### REQUIREMENT
Copy the data exactly. No line may be skipped.

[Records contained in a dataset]

▬▬▬▬▬▬

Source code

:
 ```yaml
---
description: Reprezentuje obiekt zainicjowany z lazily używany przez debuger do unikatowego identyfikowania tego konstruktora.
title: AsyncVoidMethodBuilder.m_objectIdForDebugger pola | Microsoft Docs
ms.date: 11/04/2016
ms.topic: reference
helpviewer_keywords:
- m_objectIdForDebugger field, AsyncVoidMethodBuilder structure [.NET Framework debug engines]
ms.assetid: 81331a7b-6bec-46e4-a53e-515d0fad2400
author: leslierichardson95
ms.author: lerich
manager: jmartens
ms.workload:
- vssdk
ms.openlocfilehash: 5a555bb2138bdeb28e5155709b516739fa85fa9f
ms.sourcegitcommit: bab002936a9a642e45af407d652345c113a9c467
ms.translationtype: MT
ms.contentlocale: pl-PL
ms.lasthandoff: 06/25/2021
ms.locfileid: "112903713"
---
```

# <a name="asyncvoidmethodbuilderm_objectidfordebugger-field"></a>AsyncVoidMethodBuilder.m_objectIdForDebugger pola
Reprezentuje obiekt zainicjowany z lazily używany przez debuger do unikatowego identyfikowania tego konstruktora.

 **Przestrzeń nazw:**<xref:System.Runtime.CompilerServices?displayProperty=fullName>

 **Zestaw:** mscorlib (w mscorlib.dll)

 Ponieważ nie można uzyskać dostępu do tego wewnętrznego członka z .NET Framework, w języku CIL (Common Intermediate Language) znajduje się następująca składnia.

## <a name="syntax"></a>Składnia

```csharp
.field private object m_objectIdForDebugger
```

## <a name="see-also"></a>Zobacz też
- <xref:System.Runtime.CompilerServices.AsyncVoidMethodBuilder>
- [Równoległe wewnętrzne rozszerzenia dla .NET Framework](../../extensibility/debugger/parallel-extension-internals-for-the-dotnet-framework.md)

▬▬▬▬▬▬

### ANSWER
Source code

:
 ```yaml
---
description: Reprezentuje obiekt zainicjowany z lazily używany przez debuger do unikatowego identyfikowania tego konstruktora.
title: AsyncVoidMethodBuilder.m_objectIdForDebugger pola | Microsoft Docs
ms.date: 11/04/2016
ms.topic: reference
helpviewer_keywords:
- m_objectIdForDebugger field, AsyncVoidMethodBuilder structure [.NET Framework debug engines]
ms.assetid: 81331a7b-6bec-46e4-a53e-515d0fad2400
author: leslierichardson95
ms.author: lerich
manager: jmartens
ms.workload:
- vssdk
ms.openlocfilehash: 5a555bb2138bdeb28e5155709b516739fa85fa9f
ms.sourcegitcommit: bab002936a9a642e45af407d652345c113a9c467
ms.translationtype: MT
ms.contentlocale: pl-PL
ms.lasthandoff: 06/25/2021
ms.locfileid: "112903713"
---
```

# <a name="asyncvoidmethodbuilderm_objectidfordebugger-field"></a>AsyncVoidMethodBuilder.m_objectIdForDebugger pola
Reprezentuje obiekt zainicjowany z lazily używany przez debuger do unikatowego identyfikowania tego konstruktora.

 **Przestrzeń nazw:**<xref:System.Runtime.CompilerServices?displayProperty=fullName>

 **Zestaw:** mscorlib (w mscorlib.dll)

 Ponieważ nie można uzyskać dostępu do tego wewnętrznego członka z .NET Framework, w języku CIL (Common Intermediate Language) znajduje się następująca składnia.

## <a name="syntax"></a>Składnia

```csharp
.field private object m_objectIdForDebugger
```

## <a name="see-also"></a>Zobacz też
- <xref:System.Runtime.CompilerServices.AsyncVoidMethodBuilder>
- [Równoległe wewnętrzne rozszerzenia dla .NET Framework](../../extensibility/debugger/parallel-extension-internals-for-the-dotnet-framework.md)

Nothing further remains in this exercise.